Conservative therapy for inpatient hypertension bests antihypertensive intensification: JAMA
A research team of America suggests, in the absence of evidence of end-organ damage, conservative management was associated with improved outcomes compared with more intensive management for asymptomatic hypertension among hospitalized patients. The research has been published in the JAMA Internal Medicine on December 28, 2020.
Previous studies suggest that inpatient practitioners commonly intensify patients' antihypertensive regimens at hospital discharge, including patients with previously well-controlled outpatient BPs. This finding implies that clinical practice may largely be driven by reflexive responses to elevated inpatient recordings being continued at discharge rather than planned adjustment of outpatient regimens. Although evidence-based recommendations exist for outpatient management of hypertension, guidelines for treating inpatients with elevated blood pressure (BP) are lacking. Recent data suggest that a less-intensive approach is best. Because intensification of antihypertensive regimens is common in hospitalized and a subject of debate, understanding the actual benefits and harms of this practice is essential. For this purpose, researchers conducted a study to characterize clinician response to BP in the hospital and at discharge and to compare short- and long-term outcomes associated with antihypertensive treatment intensification.

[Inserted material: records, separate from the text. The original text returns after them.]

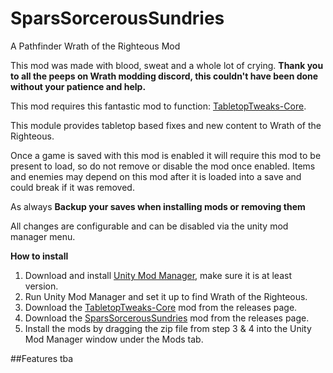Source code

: # SparsSorcerousSundries
A Pathfinder Wrath of the Righteous Mod

This mod was made with blood, sweat and a whole lot of crying.
**Thank you to all the peeps on Wrath modding discord, this couldn't have been done without your patience and help.**

This mod requires this fantastic mod to function: [TabletopTweaks-Core](https://github.com/Vek17/TabletopTweaks-Core/releases).

This module provides tabletop based fixes and new content to Wrath of the Righteous.

Once a game is saved with this mod is enabled it will require this mod to be present to load, so do not remove or disable the mod once enabled.
Items and enemies may depend on this mod after it is loaded into a save and could break if it was removed.

As always **Backup your saves when installing mods or removing them**

All changes are configurable and can be disabled via the unity mod manager menu.

**How to install**

1. Download and install [Unity Mod Manager](https://github.com/newman55/unity-mod-manager), make sure it is at least version.
2. Run Unity Mod Manager and set it up to find Wrath of the Righteous.
3. Download the [TabletopTweaks-Core](https://github.com/Vek17/TabletopTweaks-Core/releases) mod from the releases page.
4. Download the [SparsSorcerousSundries](https://github.com/TheSparhawk/SparsSorcerousSundries/releases) mod from the releases page.
5. Install the mods by dragging the zip file from step 3 & 4 into the Unity Mod Manager window under the Mods tab.


##Features
tba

It was an observational cohort study based on electronic medical record data from 2017 at 10 Cleveland Clinic hospitals. Researchers included 22,834 adults (mean age 65.6 years, 56.9% women, 69.9% White) admitted to a medicine service excluding those with cardiovascular diagnoses, like acute coronary syndrome and cerebrovascular accident, that require specific BP management. They used Demographic and BP characteristics for propensity matching. The major outcome assessed was the association between acute hypertension treatment and subsequent inpatient acute kidney injury, myocardial injury, and stroke. Postdischarge outcomes assessed were stroke and myocardial infarction within 30 days and BP control up to 1 year.